WORK TO COMPLETE: Go line by line through the records below. Copy whichever lines contain the string "shang".

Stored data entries
........

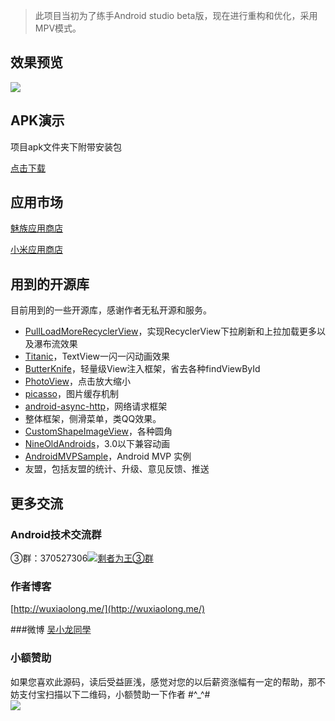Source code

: <!--
一款小清新应用，包括美图美句、手写美句、经典对白。来吧，让我们尽情感受文艺范。

此项目源码开源，将持续更新，欢迎Star，地址：https://github.com/WuXiaolong/WeWin

Android技术交流QQ群
③群：370527306
-->
> 此项目当初为了练手Android studio beta版，现在进行重构和优化，采用MPV模式。

## 效果预览
![](https://github.com/WuXiaolong/WeWin/raw/master/screenshots/screenshots.gif)

## APK演示

项目apk文件夹下附带安装包

[点击下载](https://github.com/WuXiaolong/WeWin/raw/master/apk/app-debug.apk)

## 应用市场
[魅族应用商店](http://app.meizu.com/apps/public/detail?package_name=com.xiaomolongstudio.wewin)

[小米应用商店](http://app.mi.com/detail/67787)

## 用到的开源库
目前用到的一些开源库，感谢作者无私开源和服务。

* [PullLoadMoreRecyclerView](https://github.com/WuXiaolong/PullLoadMoreRecyclerView)，实现RecyclerView下拉刷新和上拉加载更多以及瀑布流效果
* [Titanic](https://github.com/RomainPiel/Titanic)，TextView一闪一闪动画效果
* [ButterKnife](https://github.com/JakeWharton/butterknife)，轻量级View注入框架，省去各种findViewById
* [PhotoView](https://github.com/chrisbanes/PhotoView)，点击放大缩小
* [picasso](https://github.com/square/picasso)，图片缓存机制
* [android-async-http](https://github.com/loopj/android-async-http)，网络请求框架
* 整体框架，侧滑菜单，类QQ效果。
* [CustomShapeImageView](https://github.com/MostafaGazar/CustomShapeImageView)，各种圆角
* [NineOldAndroids](https://github.com/JakeWharton/NineOldAndroids)，3.0以下兼容动画
* [AndroidMVPSample](https://github.com/WuXiaolong/AndroidMVPSample)，Android MVP 实例
* 友盟，包括友盟的统计、升级、意见反馈、推送


## 更多交流
### Android技术交流群
<!---
②群：376526418<a target="_blank" href="http://shang.qq.com/wpa/qunwpa?idkey=5017aa79b1bc2726134ce1d6bc3060306022d1a2155f303709b02824d47a8e59"><img border="0" src="http://pub.idqqimg.com/wpa/images/group.png" alt="剩者为王②群" title="剩者为王②群"></a><br><br>
-->
③群：370527306<a target="_blank" href="http://shang.qq.com/wpa/qunwpa?idkey=0a992ba077da4c8325cbfef1c9e81f0443ffb782a0f2135c1a8f7326baac58ac"><img border="0" src="http://pub.idqqimg.com/wpa/images/group.png" alt="剩者为王③群" title="剩者为王③群"></a>

### 作者博客
[http://wuxiaolong.me/](http://wuxiaolong.me/)

###微博
[吴小龙同學](http://weibo.com/u/2175011601)

### 小额赞助
如果您喜欢此源码，读后受益匪浅，感觉对您的以后薪资涨幅有一定的帮助，那不妨支付宝扫描以下二维码，小额赞助一下作者 #^_^#<br> 
<img src="http://7q5c2h.com1.z0.glb.clouddn.com/taobao_qrcode.jpg" /> 


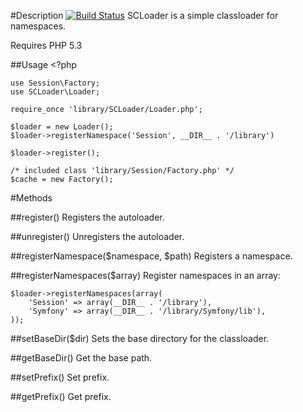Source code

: #Description [![Build Status](https://secure.travis-ci.org/The-Who/SCLoader.png)](http://travis-ci.org/The-Who/SCLoader)
SCLoader is a simple classloader for namespaces.

Requires PHP 5.3

##Usage
    <?php
        
    use Session\Factory;
    use SCLoader\Loader;

    require_once 'library/SCLoader/Loader.php';

    $loader = new Loader();
    $loader->registerNamespace('Session', __DIR__ . '/library')

    $loader->register();
    
    /* included class 'library/Session/Factory.php' */
    $cache = new Factory();

#Methods

##register()
Registers the autoloader.

##unregister()
Unregisters the autoloader.
   
##registerNamespace($namespace, $path)
Registers a namespace.

##registerNamespaces($array)
Register namespaces in an array:

    $loader->registerNamespaces(array(
        'Session' => array(__DIR__ . '/library'),
        'Symfony' => array(__DIR__ . '/library/Symfony/lib'),
    ));

##setBaseDir($dir)
Sets the base directory for the classloader.
 
##getBaseDir()
Get the base path.

##setPrefix()
Set prefix.

##getPrefix()
Get prefix.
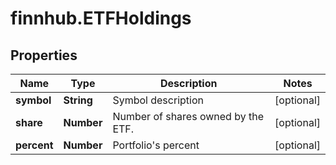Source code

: # finnhub.ETFHoldings

## Properties

Name | Type | Description | Notes
------------ | ------------- | ------------- | -------------
**symbol** | **String** | Symbol description | [optional] 
**share** | **Number** | Number of shares owned by the ETF. | [optional] 
**percent** | **Number** | Portfolio&#39;s percent | [optional] 


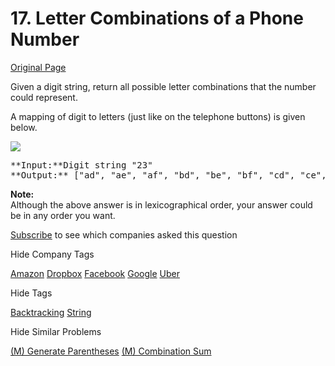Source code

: # 17. Letter Combinations of a Phone Number

[Original Page](https://leetcode.com/problems/letter-combinations-of-a-phone-number/)

Given a digit string, return all possible letter combinations that the number could represent.

A mapping of digit to letters (just like on the telephone buttons) is given below.

![](http://upload.wikimedia.org/wikipedia/commons/thumb/7/73/Telephone-keypad2.svg/200px-Telephone-keypad2.svg.png)

<pre>**Input:**Digit string "23"
**Output:** ["ad", "ae", "af", "bd", "be", "bf", "cd", "ce", "cf"].
</pre>

**Note:**  
Although the above answer is in lexicographical order, your answer could be in any order you want.

<div>

[Subscribe](/subscribe/) to see which companies asked this question

</div>

<div>

<div id="company_tags" class="btn btn-xs btn-warning">Hide Company Tags</div>

<span class="hidebutton" style="display: inline;">[Amazon](/company/amazon/) [Dropbox](/company/dropbox/) [Facebook](/company/facebook/) [Google](/company/google/) [Uber](/company/uber/)</span></div>

<div>

<div id="tags" class="btn btn-xs btn-warning">Hide Tags</div>

<span class="hidebutton" style="display: inline;">[Backtracking](/tag/backtracking/) [String](/tag/string/)</span></div>

<div>

<div id="similar" class="btn btn-xs btn-warning">Hide Similar Problems</div>

<span class="hidebutton" style="display: inline;">[(M) Generate Parentheses](/problems/generate-parentheses/) [(M) Combination Sum](/problems/combination-sum/)</span></div>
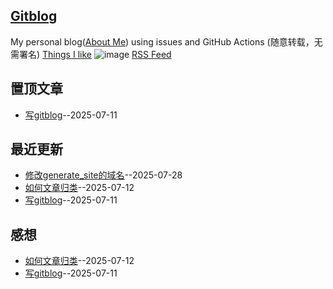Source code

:## [Gitblog](https://yihong0618.github.io/gitblog/)
My personal blog([About Me](https://github.com/yihong0618/gitblog/issues/282)) using issues and GitHub Actions (随意转载，无需署名)
[Things I like](https://github.com/yihong0618/gitblog/issues/311)
![image](https://github.com/user-attachments/assets/a168bf11-661e-4566-b042-7fc9544de528)
[RSS Feed](https://raw.githubusercontent.com/weifengg/gitblog/master/feed.xml)

## 置顶文章
- [写gitblog](https://github.com/weifengg/gitblog/issues/1)--2025-07-11
## 最近更新
- [修改generate_site的域名](https://github.com/weifengg/gitblog/issues/3)--2025-07-28
- [如何文章归类](https://github.com/weifengg/gitblog/issues/2)--2025-07-12
- [写gitblog](https://github.com/weifengg/gitblog/issues/1)--2025-07-11
## 感想

- [如何文章归类](https://github.com/weifengg/gitblog/issues/2)--2025-07-12
- [写gitblog](https://github.com/weifengg/gitblog/issues/1)--2025-07-11
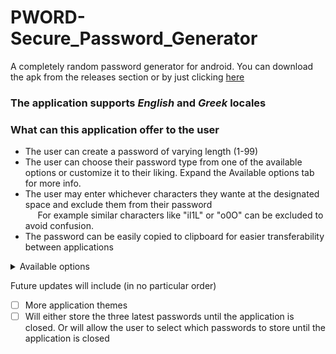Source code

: # PWORD-Secure_Password_Generator
 A completely random password generator for android. You can download the apk from the releases section or by just clicking [here](https://github.com/GianniosApostolos/PWORD-Secure_Password_Generator/releases)
 
  ### The application supports *English* and *Greek* locales
 
 ### What can this application offer to the user
 * The user can create a password of varying length (1-99)
 * The user can choose their password type from one of the available options or customize it to their liking. Expand the Available options tab for more info. 
 * The user may enter whichever characters they wante at the designated space and exclude them from their password  
 &nbsp;&nbsp;&nbsp;&nbsp; For example similar characters like "il1L" or "o0O" can be excluded to avoid confusion.
 * The password can be easily copied to clipboard for easier transferability between applications
 
 <details>
 <summary>Available options</summary>
&nbsp;&nbsp;&nbsp;&nbsp; 1. Alphanumerical (all upper and lower case letters and numbers) </br>   
&nbsp;&nbsp;&nbsp;&nbsp; 2. Digits (numbers only) </br>
&nbsp;&nbsp;&nbsp;&nbsp; 3. All Letters (Upper and lower case letters) </br>
&nbsp;&nbsp;&nbsp;&nbsp; 4. Lowercase Letters </br>
&nbsp;&nbsp;&nbsp;&nbsp; 5. Uppercase Letters </br>
&nbsp;&nbsp;&nbsp;&nbsp; 6. Symbols (!@#$%^&*-+(){}/|<>?_=) </br>
&nbsp;&nbsp;&nbsp;&nbsp; 7. All (All of the above) </br>
&nbsp;&nbsp;&nbsp;&nbsp; 8. Custom (Include or exclude multiple of the above options)
</details>
 
 Future updates will include (in no particular order)
 - [ ] More application themes
 - [ ] Will either store the three latest passwords until the application is closed. Or will allow the user to select which passwords to store until the application is closed
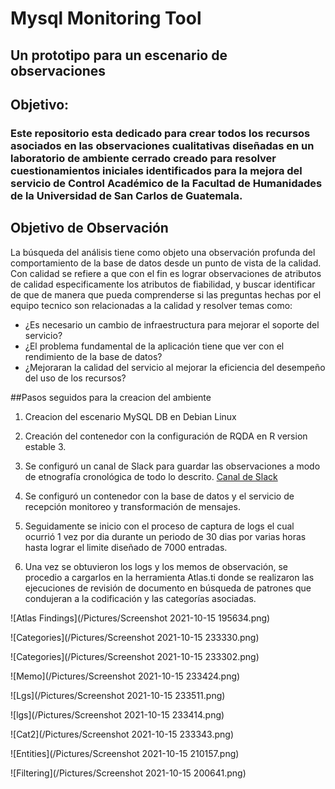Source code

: # Mysql Monitoring Tool
##  Un prototipo para un escenario de observaciones
## Objetivo: 
### Este repositorio esta dedicado para crear todos los recursos asociados en las observaciones cualitativas diseñadas en un laboratorio de ambiente cerrado creado para resolver cuestionamientos iniciales identificados para la mejora del servicio de Control Académico de la Facultad de Humanidades de la Universidad de San Carlos de Guatemala.

## Objetivo de Observación
La búsqueda del análisis tiene como objeto una observación profunda del comportamiento de la base de datos desde un punto de vista de la calidad. Con calidad se refiere a que con el fin es lograr observaciones de atributos de calidad especificamente los atributos de fiabilidad, y buscar identificar de que de manera que pueda comprenderse si las preguntas hechas por el equipo tecnico son relacionadas a la calidad y resolver temas como:

* ¿Es necesario un cambio de infraestructura para mejorar el soporte del servicio?
* ¿El problema fundamental de la aplicación tiene que ver con el rendimiento de la base de datos?
* ¿Mejoraran la calidad del servicio al mejorar la eficiencia del desempeño del uso de los recursos?

##Pasos seguidos para la creacion del ambiente

1) Creacion del escenario MySQL DB en Debian Linux



2) Creación del contenedor con la configuración de RQDA en R version estable 3.

3) Se configuró un canal de Slack para guardar las observaciones a modo de etnografía cronológica de todo lo descrito.
[Canal de Slack](https://app.slack.com/client/T0189P8RJJC/C017D6FULNS)

4) Se configuró un contenedor con la base de datos y el servicio de recepción monitoreo y transformación de mensajes.

5) Seguidamente se inicio con el proceso de captura de logs el cual ocurrió 1 vez por dia durante un periodo de 30 dias por varias horas hasta lograr el limite diseñado de 7000 entradas.

6) Una vez se obtuvieron los logs y los memos de observación, se procedio a cargarlos en la herramienta Atlas.ti donde se realizaron las ejecuciones de revisión de documento en búsqueda de patrones que condujeran a la codificación y las categorías asociadas.


![Atlas Findings](/Pictures/Screenshot 2021-10-15 195634.png)

![Categories](/Pictures/Screenshot 2021-10-15 233330.png)

![Categories](/Pictures/Screenshot 2021-10-15 233302.png)

![Memo](/Pictures/Screenshot 2021-10-15 233424.png)

![Lgs](/Pictures/Screenshot 2021-10-15 233511.png)

![lgs](/Pictures/Screenshot 2021-10-15 233414.png)

![Cat2](/Pictures/Screenshot 2021-10-15 233343.png)

![Entities](/Pictures/Screenshot 2021-10-15 210157.png)

![Filtering](/Pictures/Screenshot 2021-10-15 200641.png)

........

WRITTEN REPLY:
②群：376526418<a target="_blank" href="http://shang.qq.com/wpa/qunwpa?idkey=5017aa79b1bc2726134ce1d6bc3060306022d1a2155f303709b02824d47a8e59"><img border="0" src="http://pub.idqqimg.com/wpa/images/group.png" alt="剩者为王②群" title="剩者为王②群"></a><br><br>
③群：370527306<a target="_blank" href="http://shang.qq.com/wpa/qunwpa?idkey=0a992ba077da4c8325cbfef1c9e81f0443ffb782a0f2135c1a8f7326baac58ac"><img border="0" src="http://pub.idqqimg.com/wpa/images/group.png" alt="剩者为王③群" title="剩者为王③群"></a>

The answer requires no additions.